My Lord, last 2 years ago at 2011, I went to the port for our normal clearing of vehicles from the port. On my return to the office, I saw a Nissan Pathfinder parked, completely damaged, salvage flat, parked in the yard around 5.30 in the evening. I asked the security people and they told me they towed the car to the premises. I asked them who and who towed the car and they described the owner and one of our officers called Mr. Tijani Atakorah, he is the service officer. So the following morning I asked him who had brought such a car into the premises. He told me .. that a friend introduced that person to him. I instructed him immediately that the state of the car is beyond repairs so they should tow the car away from the premises…….. I said I do not know the owner, the state of the car we cannot work on the car so they towed the car away from the premises. So the following morning when he came to the office, I insisted Mr. Atakorah makes sure that they return the car. Later in the afternoon, he came to my office telling me the owner said that he had imported all the components and he will bring the components for us to fix it for him. So what he needs us to do was to pull the car, straighten it, do the other body works and spray the car. So I said if that is what he is saying, I still disagree.

 

Diverse versions of the vehicle’s condition have been led.
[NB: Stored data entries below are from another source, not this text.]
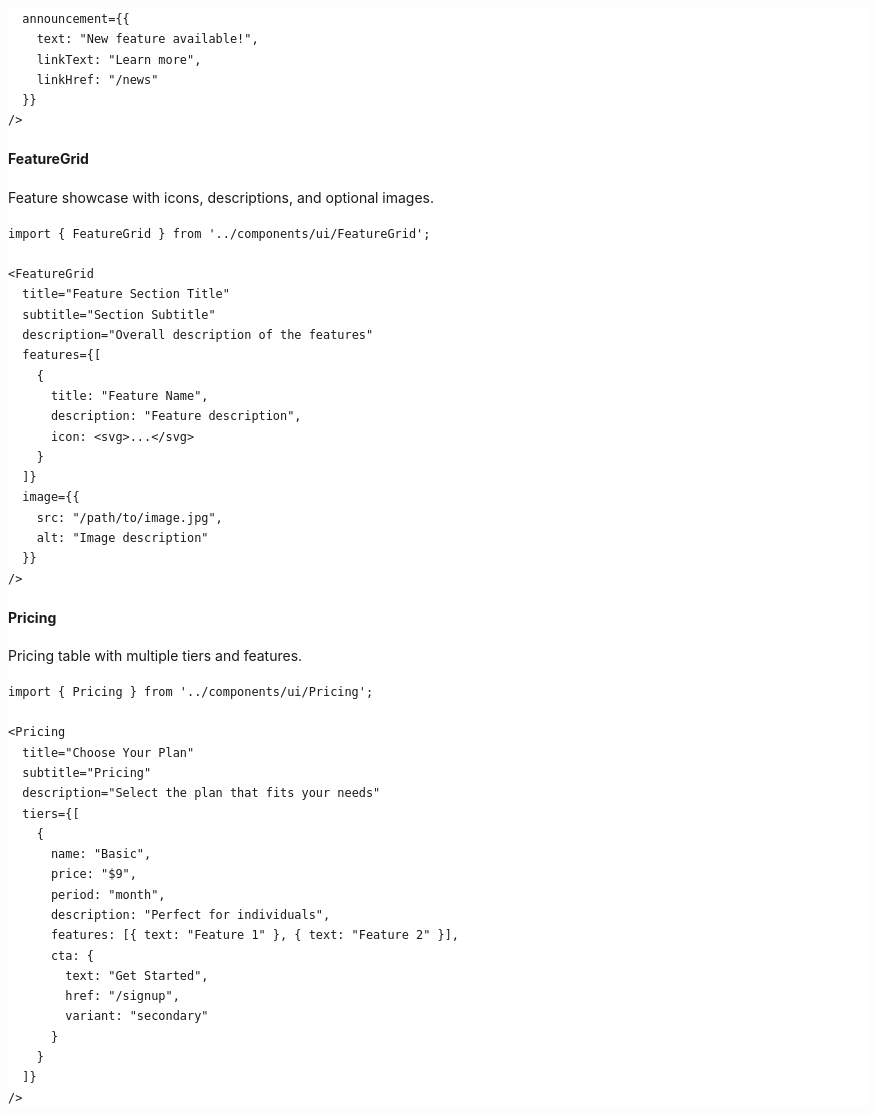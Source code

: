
 ```tsx
  announcement={{
    text: "New feature available!",
    linkText: "Learn more",
    linkHref: "/news"
  }}
/>
```

#### FeatureGrid
Feature showcase with icons, descriptions, and optional images.

```tsx
import { FeatureGrid } from '../components/ui/FeatureGrid';

<FeatureGrid
  title="Feature Section Title"
  subtitle="Section Subtitle"
  description="Overall description of the features"
  features={[
    {
      title: "Feature Name",
      description: "Feature description",
      icon: <svg>...</svg>
    }
  ]}
  image={{
    src: "/path/to/image.jpg",
    alt: "Image description"
  }}
/>
```

#### Pricing
Pricing table with multiple tiers and features.

```tsx
import { Pricing } from '../components/ui/Pricing';

<Pricing
  title="Choose Your Plan"
  subtitle="Pricing"
  description="Select the plan that fits your needs"
  tiers={[
    {
      name: "Basic",
      price: "$9",
      period: "month",
      description: "Perfect for individuals",
      features: [{ text: "Feature 1" }, { text: "Feature 2" }],
      cta: {
        text: "Get Started",
        href: "/signup",
        variant: "secondary"
      }
    }
  ]}
/>
```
The Plaintiff’s evidence has been corroborated by PW2 who stated that he fixed the problem with the vehicle and that it was able to move. The Defendant says it was towed to the workshop. But from his evidence, he was not present when it was brought. It was his contention that he saw the vehicle and inquired how it got there only to be told that it was towed into the premises. He did not call any witness to prove that the vehicle was indeed towed.

 

In the case of Mojolagbe v. Larbi and others (1959) GLR 190, the court had this to say:

 

“Proof in law is the establishment of facts by proper legal means i.e. the establishment of an averment by admissible evidence. When a party makes an averment… he is unlikely to be held by the court to have sufficiently proved that averment by merely going into the witness box and repeating that averment on oath if he does not adduce that corroborative evidence which if his averment is true is bound to exist.”

 

The Defendant in giving evidence said the car was a write off and that fact was made known to the Plaintiff. However at no time in the evidence did the Defendant say when and where he had informed the Plaintiff of this fact. In his own words, he said he had expressed his sentiments to Mr. Atakorah, but did he say so to the Plaintiff? And why accept the contract to work on the vehicle if its condition was so poor that it could not be worked on?

 

In the case of Zabrama v. Segbedzi (1991) 2 GLR 221 CA the court stated:

 

“The correct proposition is that a person who makes an averment or assertion, which is denied by his opponent has the burden to establish that his averment or assertion is true. And he does not discharge this burden unless he leads admissible and credible evidence from which the fact or facts he asserts can properly and safely be inferred. The nature of each averment or assertion determines the degree and nature of that burden.”

 

This position was re-affirmed in the case of Continental Plastics Ltd v. IMC Industries (2009) SCGLR 298 @ 306-307. So if the Defendant had evidence of the vehicle being a write off and unmotorable, it had to lead evidence in that direction. It woefully failed to do so.

 

Furthermore, Exhibit F, the Customs Documents describe the car as a Nissan Pathfinder Station Wagon for which the appropriate duties were paid. This amounted to GH¢11,163.47

 

In his evidence, DW1who said he was a mechanic working with the Defendant Company made the following observation:

Q. Now cast your mind back to somewhere on 30th June 2011. Was any Pathfinder delivered to your place and what happened?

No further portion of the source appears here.